Speaking of epitaphs, my favorite is one by Dorothy Parker:
"She hated bleak and wintery things alone,
All that was warm and quick, she loved too well.
A light, a flame, a heart against her own,
It is forever bitter cold in hell."
The title of that is simply "Epitaph."
This is the same Dorothy Parker, who wrote: Razors pain you, Rivers are damp, (you know, the ode to suicide that ends, "you might as well live..."
I don't know what made Dorothy so ambivalent with regards to life and death. Maybe it was fear. She must have had a good Catholic upbringing. I'd like to think so. At least, if you're Catholic, you can confess at the last moment of your life (have candles lit for you and your sins), confess, be forgiven, and make it through the pearly gates provided you are honest in the end. But, if she was raised as a Southern Baptist, forget it. She knew she was a sinner and doomed from birth. I was raised that way, and have frequently thought that suicide is a more fitting end than any other for a sinner. "Shoot me now!" Have I not said that a thousand times during my life?

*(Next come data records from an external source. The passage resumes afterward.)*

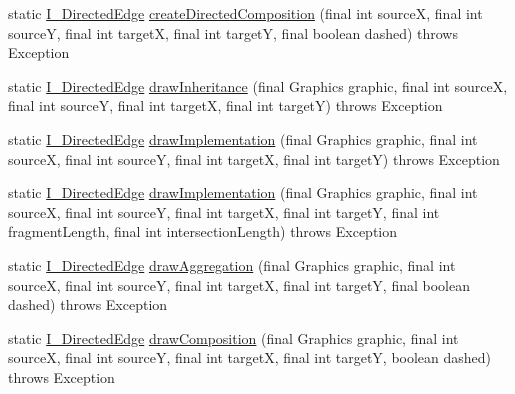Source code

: \begin{DoxyCompactItemize}
\item 
static \hyperlink{interfaceorg_1_1tzi_1_1use_1_1gui_1_1views_1_1diagrams_1_1edges_1_1_i___directed_edge}{I\-\_\-\-Directed\-Edge} \hyperlink{classorg_1_1tzi_1_1use_1_1gui_1_1views_1_1diagrams_1_1edges_1_1_directed_edge_factory_aadefc8610faf0a4a24f5bc16128a2b4c}{create\-Directed\-Composition} (final int source\-X, final int source\-Y, final int target\-X, final int target\-Y, final boolean dashed)  throws Exception 
\item 
static \hyperlink{interfaceorg_1_1tzi_1_1use_1_1gui_1_1views_1_1diagrams_1_1edges_1_1_i___directed_edge}{I\-\_\-\-Directed\-Edge} \hyperlink{classorg_1_1tzi_1_1use_1_1gui_1_1views_1_1diagrams_1_1edges_1_1_directed_edge_factory_a3039460c878bc19dd8d3f08db2148714}{draw\-Inheritance} (final Graphics graphic, final int source\-X, final int source\-Y, final int target\-X, final int target\-Y)  throws Exception 
\item 
static \hyperlink{interfaceorg_1_1tzi_1_1use_1_1gui_1_1views_1_1diagrams_1_1edges_1_1_i___directed_edge}{I\-\_\-\-Directed\-Edge} \hyperlink{classorg_1_1tzi_1_1use_1_1gui_1_1views_1_1diagrams_1_1edges_1_1_directed_edge_factory_ad14c0c9f0e646b8c1620155a1f9ff007}{draw\-Implementation} (final Graphics graphic, final int source\-X, final int source\-Y, final int target\-X, final int target\-Y)  throws Exception 
\item 
static \hyperlink{interfaceorg_1_1tzi_1_1use_1_1gui_1_1views_1_1diagrams_1_1edges_1_1_i___directed_edge}{I\-\_\-\-Directed\-Edge} \hyperlink{classorg_1_1tzi_1_1use_1_1gui_1_1views_1_1diagrams_1_1edges_1_1_directed_edge_factory_a0d53e3b89333ac5cdbd4de3788b912e9}{draw\-Implementation} (final Graphics graphic, final int source\-X, final int source\-Y, final int target\-X, final int target\-Y, final int fragment\-Length, final int intersection\-Length)  throws Exception 
\item 
static \hyperlink{interfaceorg_1_1tzi_1_1use_1_1gui_1_1views_1_1diagrams_1_1edges_1_1_i___directed_edge}{I\-\_\-\-Directed\-Edge} \hyperlink{classorg_1_1tzi_1_1use_1_1gui_1_1views_1_1diagrams_1_1edges_1_1_directed_edge_factory_a28facad514e05de43bf1bb2af92a5fba}{draw\-Aggregation} (final Graphics graphic, final int source\-X, final int source\-Y, final int target\-X, final int target\-Y, final boolean dashed)  throws Exception 
\item 
static \hyperlink{interfaceorg_1_1tzi_1_1use_1_1gui_1_1views_1_1diagrams_1_1edges_1_1_i___directed_edge}{I\-\_\-\-Directed\-Edge} \hyperlink{classorg_1_1tzi_1_1use_1_1gui_1_1views_1_1diagrams_1_1edges_1_1_directed_edge_factory_ac109bba067840a69a072cd03f34f507e}{draw\-Composition} (final Graphics graphic, final int source\-X, final int source\-Y, final int target\-X, final int target\-Y, boolean dashed)  throws Exception 

\end{DoxyCompactItemize}
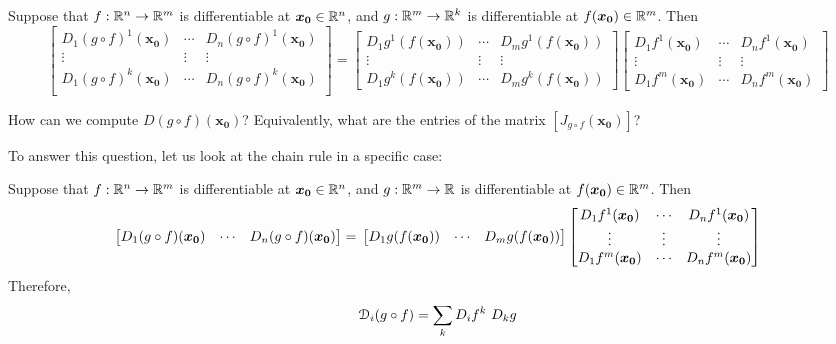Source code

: \begin{example}
    Suppose that $f : \mathbb{R}^n \to \mathbb{R}^m$ is differentiable at $\bm{x_0} \in \mathbb{R}^n$, and $g: \mathbb{R}^m \to \mathbb{R}^k$ is differentiable at $f(\bm{x_0}) \in \mathbb{R}^m$. Then
    \begin{equation*}
        \begin{bmatrix}
D_1(g \circ f)^1(\bm{x_0}) & \cdots & D_n(g \circ f)^1(\bm{x_0}) \\
\vdots & \vdots & \vdots\\
D_1(g \circ f)^k(\bm{x_0}) & \cdots & D_n(g \circ f)^k(\bm{x_0}) \\
\end{bmatrix} = 
\begin{bmatrix}
D_1g^1(f(\bm{x_0})) & \cdots & D_mg^1(f(\bm{x_0})) \\
\vdots & \vdots & \vdots\\
D_1g^k(f(\bm{x_0}))  & \cdots & D_mg^k(f(\bm{x_0})) 
\end{bmatrix}
\begin{bmatrix}
D_1f^1(\bm{x_0}) & \cdots & D_nf^1(\bm{x_0}) \\
\vdots & \vdots & \vdots\\
D_1f^m(\bm{x_0})  & \cdots & D_nf^m(\bm{x_0}) 
\end{bmatrix}
    \end{equation*}
    \end{example}
    
\begin{motivating}
    How can we compute $D(g \circ f)(\bm{x_0})$?  Equivalently, what are the entries of the matrix $[J_{g\circ f}(\bm{x_0})]$?
\end{motivating}

To answer this question, let us look at the chain rule in a specific case:

\begin{example}
    Suppose that $f : \mathbb{R}^n \to \mathbb{R}^m$ is differentiable at $\bm{x_0} \in \mathbb{R}^n$, and $g: \mathbb{R}^m \to \mathbb{R}$ is differentiable at $f(\bm{x_0}) \in \mathbb{R}^m$. Then
    \begin{equation*}
        \begin{bmatrix}
D_1(g \circ f)(\bm{x_0}) & \cdots & D_n(g \circ f)(\bm{x_0}) 
\end{bmatrix} = \\
\begin{bmatrix}
D_1g(f(\bm{x_0})) & \cdots & D_mg(f(\bm{x_0})) 
\end{bmatrix}
\begin{bmatrix}
D_1f^1(\bm{x_0}) & \cdots & D_nf^1(\bm{x_0}) \\
\vdots & \vdots & \vdots\\
D_1f^m(\bm{x_0})  & \cdots & D_nf^m(\bm{x_0}) 
\end{bmatrix}
    \end{equation*}
    Therefore,
    $$\mathcal{D}_i(g \circ f) = \sum_k  D_i f^k \ D_k g$$
    \end{example}

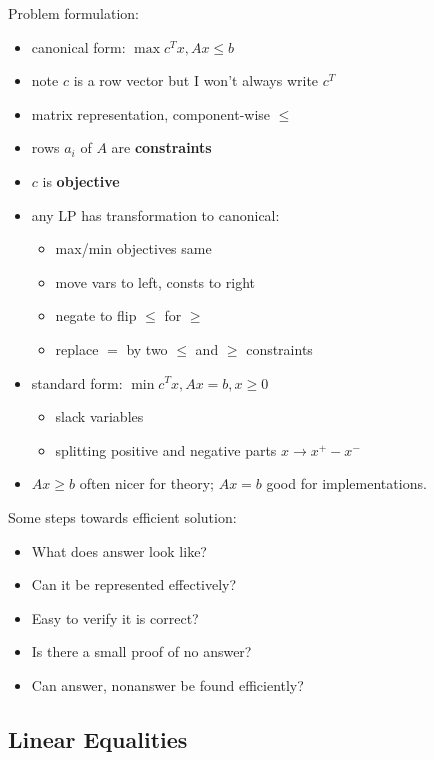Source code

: \documentclass{article}
\begin{document}
Problem formulation:
\begin{itemize}
\item canonical form: $\max c^Tx, Ax \le b$
\item note $c$ is a row vector but I won't always write $c^T$
\item matrix representation, component-wise $\le$
\item rows $a_i$ of $A$ are {\bf constraints}
\item $c$ is {\bf objective}
\item any LP has transformation to canonical:
  \begin{itemize}
  \item max/min objectives same
  \item move vars to left, consts to right
  \item negate to flip $\le$ for $\ge$
  \item replace $=$ by two $\le$ and $\ge$ constraints
  \end{itemize}
\item standard form: $\min c^Tx, Ax=b, x\ge 0$
  \begin{itemize}
  \item slack variables
  \item splitting positive and negative parts $x \rightarrow x^+-x^-$
  \end{itemize}
\item $Ax \ge b$ often nicer for theory; $Ax=b$ good for
  implementations.
\end{itemize}


Some steps towards efficient solution:
\begin{itemize}
\item What does answer look like?
\item Can it be represented effectively?
\item Easy to verify it is correct?
\item Is there a small proof of no answer?
\item Can answer, nonanswer be found efficiently?
\end{itemize}

\subsection{Linear Equalities}
\end{document}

Anyone who has ever committed a mortal sin, whether Catholic, Baptist, Lutheran, or any other denomination has to wonder, what now? Does our spirit demand reparation when our soul departs? I have to wonder.
I think if we remain as ghosts, that's probably what the Catholic's refer to as Limbo. It's between places. I just hope they're wrong about babies and "unsaved" souls. That would be too cruel. Southern Baptists, on the other hand, are just all black and white about it. Babies and children before the "age of awareness" (or whatever they call it) are saved; all others, whether they've "heard the message of Jesus, or not," well they're just doomed.
When I learned this as a child, I was offended. How could God abandon any child who didn't have the opportunity to learn? To know about Jesus. This just sort of made me mad. No, this just made me mad, period.
Don't get me started on the Southern Baptist's take on the souls of animals, and whether or not they meet us in heaven.
Maybe that's when I lost it. Maybe, I started to read Mark Twain's "Letters From the Earth" and found a more compassionate and human view of Adam and Eve. And maybe I found in Mark Twain a better apostle than any I'd read about in the bible.
I would love to find redemption. I would love to find absolution. But I won't ever accept those things at "any cost." Like Mark Twain, if the only folks in heaven are sitting around on clouds, playing harps, badly, then, like him, maybe I belong elsewhere.